Interview de Piotr Switalski, chef de la Direction de la planification politique (2 novembre 2010)



Vous venez d’être nommé chef de la nouvelle Direction de la planification politique ; pouvez-vous nous dire en quoi la planification politique nous concerne ?

PLa planification politique se propose d’interpréter les signes et de prévoir les tendances à venir, mais l’objectif principal est de proposer des analyses critiques, de nouvelles pistes de réflexion et des idées ambitieuses pour aider le Secrétaire Général à concrétiser sa vision d’un nouveau Conseil de l’Europe, pertinent et dynamique.
Tant de choses ont changé ces 20 dernières années... et pas seulement chez les jeunes. Autrefois, pour faire fonctionner des groupes de travail, discuter et prendre des décisions collectives, il fallait impérativement organiser des conférences ; aujourd’hui, nous avons Skype et Twitter. Chacun peut accéder facilement à l’information sur internet et communiquer en ligne avec ses pairs. Notre espérance de vie a augmenté, nos conditions de vie se sont améliorées. La plupart des gens n’ont plus pour préoccupation première d’assurer leur sécurité financière. Aujourd’hui, on défend avant tout les valeurs individuelles et on cherche à se sentir en sécurité. Au niveau politique, l’Union européenne s’est élargie et des pays tels que la Russie et la Turquie connaissent un essor économique sans précédent.
Tout cela implique que nous devons faire évoluer nos méthodes de travail. Les changements sont spectaculaires et, si nous avons peut-être su résoudre les problèmes d’hier, nous devons nous assurer d’être en mesure de résoudre aussi ceux de demain. C’est pourquoi la réforme revêt une importance capitale : il en va de notre capacité à relever les défis à venir.

Quels sont les liens entre la planification politique et le processus de réforme ?

Le Conseil de l’Europe doit être perçu comme un acteur politique important. Nous devons agir en partant du principe que les gouvernements intégreront nos valeurs et nos normes dans leur propre processus de planification politique, et sortir de notre tour d’ivoire.
Tous les membres de notre famille, les Etats membres comme les agents, auront l’occasion de s’approprier et de réaffirmer la mission stratégique du Conseil de l’Europe. Notre Organisation jouit d’une excellente réputation pour la qualité de ses réalisations. Nous avons de nombreux motifs de fierté et disposons d’un personnel hautement qualifié et compétent. La réforme préservera les qualités essentielles et les atouts de l’Organisation. Elle mettra en valeur le Conseil comme il le mérite, par une définition claire de ses orientations et de ses buts.

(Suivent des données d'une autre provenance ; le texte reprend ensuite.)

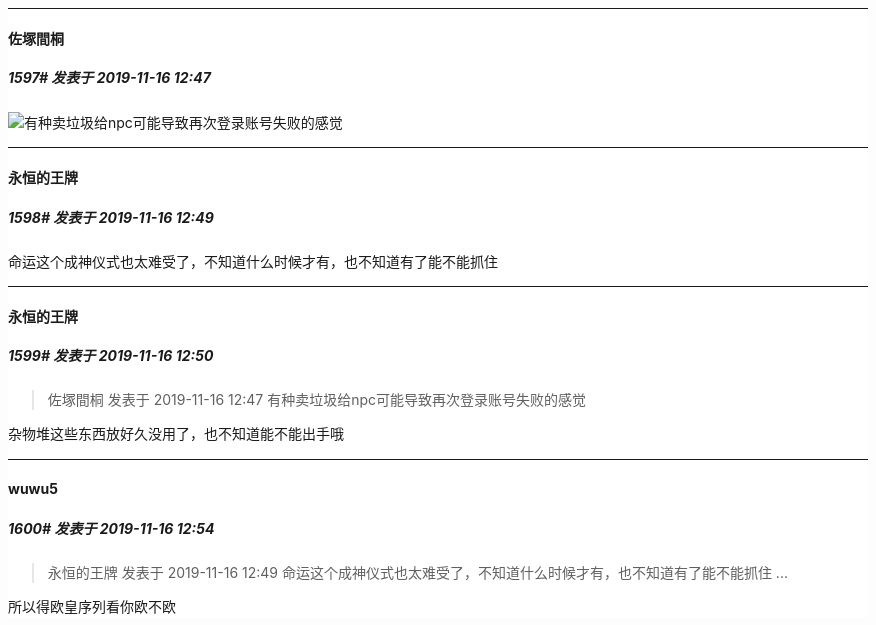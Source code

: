 





*****

####  佐塚間桐  
##### 1597#       发表于 2019-11-16 12:47



<img src="https://static.saraba1st.com/image/smiley/face2017/067.png" referrerpolicy="no-referrer">有种卖垃圾给npc可能导致再次登录账号失败的感觉







*****

####  永恒的王牌  
##### 1598#       发表于 2019-11-16 12:49




命运这个成神仪式也太难受了，不知道什么时候才有，也不知道有了能不能抓住







*****

####  永恒的王牌  
##### 1599#       发表于 2019-11-16 12:50



<blockquote>佐塚間桐 发表于 2019-11-16 12:47
有种卖垃圾给npc可能导致再次登录账号失败的感觉</blockquote>
杂物堆这些东西放好久没用了，也不知道能不能出手哦







*****

####  wuwu5  
##### 1600#       发表于 2019-11-16 12:54



<blockquote>永恒的王牌 发表于 2019-11-16 12:49
命运这个成神仪式也太难受了，不知道什么时候才有，也不知道有了能不能抓住 ...</blockquote>
所以得欧皇序列看你欧不欧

Que pouvez-vous nous dire au sujet du Groupe d’éminentes personnalités ? Quelle est l’idée à l’origine de cette initiative, et quelle sera sa place dans le processus de réforme ?

Au départ, c’était une initiative des autorités turques et du Secrétaire Général. Il s’agissait de réunir quelques têtes pensantes, alliant expérience et créativité, pour faire le point sur la situation face à la montée de l’extrémisme et de la démagogie. Le groupe tiendra cinq réunions et présentera ses conclusions en mai 2011 à Istanbul. La première réunion a été un franc succès et augure bien de la suite de l’entreprise. Je suis convaincu que, grâce à son dynamisme et sa créativité, ce groupe produira d’excellents résultats.
La réflexion du groupe posera les fondements de la réforme. Jusqu’à présent, celle-ci a été perçue comme principalement administrative ou budgétaire, mais elle est bien plus profonde. Il ne s’agit pas de remédier aux « insuffisances » mais bien de réorienter l’Organisation et de l’adapter aux nouvelles réalités.

Quel est votre sentiment face au travail qui vous attend ?

De mon expérience avec plusieurs organisations internationales, je sais qu’il est plus facile de repartir à zéro. Mais ce n’est pas ce que nous voulons faire ici. L’idée, ici, est de s’appuyer sur les points forts pour faire encore mieux.
J’ai toujours dit que le Conseil de l’Europe était une organisation remarquable parce qu’elle se fondait sur des idées pionnières. Comme les autres organisations internationales, le Conseil travaille pour des gouvernements mais aussi, directement, pour des gens ordinaires. Nos valeurs ne se limitent pas à des considérations politiques, géographiques ou économiques, elles touchent à la dignité et à la liberté de l’homme. C’est un aspect important pour tous les agents : ils ne travaillent pas seulement pour une institution, ils servent une cause. J’espère que la réforme donnera à chacun une vision plus claire et une nouvelle source de motivation. C’est pourquoi je m’attaque à cette tâche avec enthousiasme.